_RECORDS FOR THIS EXERCISE_.
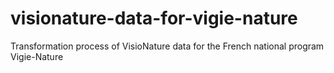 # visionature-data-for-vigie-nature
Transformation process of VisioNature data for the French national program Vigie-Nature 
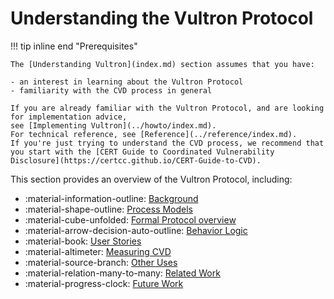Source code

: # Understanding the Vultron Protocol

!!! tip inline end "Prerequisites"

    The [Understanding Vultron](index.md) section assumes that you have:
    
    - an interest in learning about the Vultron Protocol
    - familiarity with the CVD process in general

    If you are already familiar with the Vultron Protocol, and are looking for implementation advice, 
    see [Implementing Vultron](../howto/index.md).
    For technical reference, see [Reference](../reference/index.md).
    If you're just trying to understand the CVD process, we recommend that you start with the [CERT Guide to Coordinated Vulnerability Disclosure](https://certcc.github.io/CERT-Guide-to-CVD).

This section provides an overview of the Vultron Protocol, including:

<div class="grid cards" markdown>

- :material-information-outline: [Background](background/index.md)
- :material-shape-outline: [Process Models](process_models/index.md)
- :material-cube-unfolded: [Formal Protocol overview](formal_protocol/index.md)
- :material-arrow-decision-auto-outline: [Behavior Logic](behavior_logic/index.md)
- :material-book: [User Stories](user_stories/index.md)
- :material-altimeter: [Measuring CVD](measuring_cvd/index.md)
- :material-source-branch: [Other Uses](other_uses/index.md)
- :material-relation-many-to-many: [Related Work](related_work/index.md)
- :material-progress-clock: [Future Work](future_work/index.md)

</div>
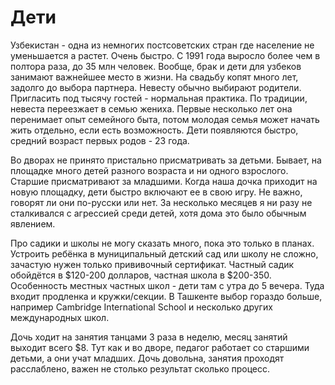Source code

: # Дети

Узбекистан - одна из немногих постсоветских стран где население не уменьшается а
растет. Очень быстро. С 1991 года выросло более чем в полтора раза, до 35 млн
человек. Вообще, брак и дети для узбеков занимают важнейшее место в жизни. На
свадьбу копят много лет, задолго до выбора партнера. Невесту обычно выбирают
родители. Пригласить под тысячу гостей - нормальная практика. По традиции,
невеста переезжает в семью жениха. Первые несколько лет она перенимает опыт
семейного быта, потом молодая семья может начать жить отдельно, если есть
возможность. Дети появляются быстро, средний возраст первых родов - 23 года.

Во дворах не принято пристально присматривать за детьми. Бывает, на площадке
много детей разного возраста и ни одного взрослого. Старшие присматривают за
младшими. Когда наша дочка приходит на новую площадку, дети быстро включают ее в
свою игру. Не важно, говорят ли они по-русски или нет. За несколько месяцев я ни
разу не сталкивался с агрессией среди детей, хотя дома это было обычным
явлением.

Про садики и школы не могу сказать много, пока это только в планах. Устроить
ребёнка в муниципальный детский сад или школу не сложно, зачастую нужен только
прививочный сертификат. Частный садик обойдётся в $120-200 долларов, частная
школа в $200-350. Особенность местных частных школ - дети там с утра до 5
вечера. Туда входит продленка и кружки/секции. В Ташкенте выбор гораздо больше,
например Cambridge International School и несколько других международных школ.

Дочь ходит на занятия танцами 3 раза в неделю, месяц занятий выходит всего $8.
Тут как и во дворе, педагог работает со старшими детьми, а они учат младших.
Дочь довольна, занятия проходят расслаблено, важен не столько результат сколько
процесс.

==

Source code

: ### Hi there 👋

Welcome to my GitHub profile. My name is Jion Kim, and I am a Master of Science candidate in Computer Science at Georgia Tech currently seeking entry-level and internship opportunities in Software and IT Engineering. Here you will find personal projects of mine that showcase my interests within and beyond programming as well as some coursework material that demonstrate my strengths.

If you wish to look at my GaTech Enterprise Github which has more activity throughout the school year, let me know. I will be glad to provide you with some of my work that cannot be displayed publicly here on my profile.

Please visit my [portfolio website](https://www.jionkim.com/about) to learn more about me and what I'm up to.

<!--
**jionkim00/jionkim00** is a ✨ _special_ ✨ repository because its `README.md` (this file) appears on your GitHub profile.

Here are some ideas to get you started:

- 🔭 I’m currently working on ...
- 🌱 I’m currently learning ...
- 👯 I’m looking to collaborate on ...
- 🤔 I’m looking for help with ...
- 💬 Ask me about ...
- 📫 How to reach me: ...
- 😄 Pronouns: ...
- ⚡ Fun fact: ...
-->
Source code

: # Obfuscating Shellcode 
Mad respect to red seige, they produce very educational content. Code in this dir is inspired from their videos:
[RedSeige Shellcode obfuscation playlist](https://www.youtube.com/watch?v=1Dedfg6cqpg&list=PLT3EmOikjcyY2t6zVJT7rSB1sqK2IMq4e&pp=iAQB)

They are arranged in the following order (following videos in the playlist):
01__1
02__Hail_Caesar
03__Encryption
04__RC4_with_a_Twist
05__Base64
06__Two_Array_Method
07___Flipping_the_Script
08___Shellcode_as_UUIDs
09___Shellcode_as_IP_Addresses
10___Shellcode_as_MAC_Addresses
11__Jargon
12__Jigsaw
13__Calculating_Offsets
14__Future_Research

...

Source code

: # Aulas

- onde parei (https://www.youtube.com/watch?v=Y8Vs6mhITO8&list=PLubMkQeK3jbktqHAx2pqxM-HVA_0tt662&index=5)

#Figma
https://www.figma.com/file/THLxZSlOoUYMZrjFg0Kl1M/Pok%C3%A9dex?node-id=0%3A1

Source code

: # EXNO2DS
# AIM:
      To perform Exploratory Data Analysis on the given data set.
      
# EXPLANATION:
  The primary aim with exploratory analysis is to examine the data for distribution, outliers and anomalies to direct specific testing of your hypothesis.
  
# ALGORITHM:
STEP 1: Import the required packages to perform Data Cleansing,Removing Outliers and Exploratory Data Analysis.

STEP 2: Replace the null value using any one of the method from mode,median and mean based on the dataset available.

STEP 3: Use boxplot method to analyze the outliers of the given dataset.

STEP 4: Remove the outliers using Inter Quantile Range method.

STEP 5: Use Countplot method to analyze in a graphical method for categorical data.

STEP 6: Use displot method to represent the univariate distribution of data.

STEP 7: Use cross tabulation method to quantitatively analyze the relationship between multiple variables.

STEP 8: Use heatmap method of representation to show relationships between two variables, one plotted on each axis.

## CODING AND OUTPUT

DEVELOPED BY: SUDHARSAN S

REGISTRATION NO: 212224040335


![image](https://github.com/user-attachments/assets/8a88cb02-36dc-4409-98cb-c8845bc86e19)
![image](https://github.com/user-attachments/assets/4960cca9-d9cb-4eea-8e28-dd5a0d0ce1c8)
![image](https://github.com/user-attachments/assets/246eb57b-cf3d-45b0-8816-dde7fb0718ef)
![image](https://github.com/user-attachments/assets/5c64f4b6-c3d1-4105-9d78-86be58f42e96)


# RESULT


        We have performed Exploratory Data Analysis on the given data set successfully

_WORK ORDER_. Starting at the line that has "04__RC4_with_a_Twist" and ending at the line that has "14__Future_Research", please write out the lines above exactly, leaving out all others.

_OUTPUT FOR THIS EXERCISE_.
04__RC4_with_a_Twist
05__Base64
06__Two_Array_Method
07___Flipping_the_Script
08___Shellcode_as_UUIDs
09___Shellcode_as_IP_Addresses
10___Shellcode_as_MAC_Addresses
11__Jargon
12__Jigsaw
13__Calculating_Offsets
14__Future_Research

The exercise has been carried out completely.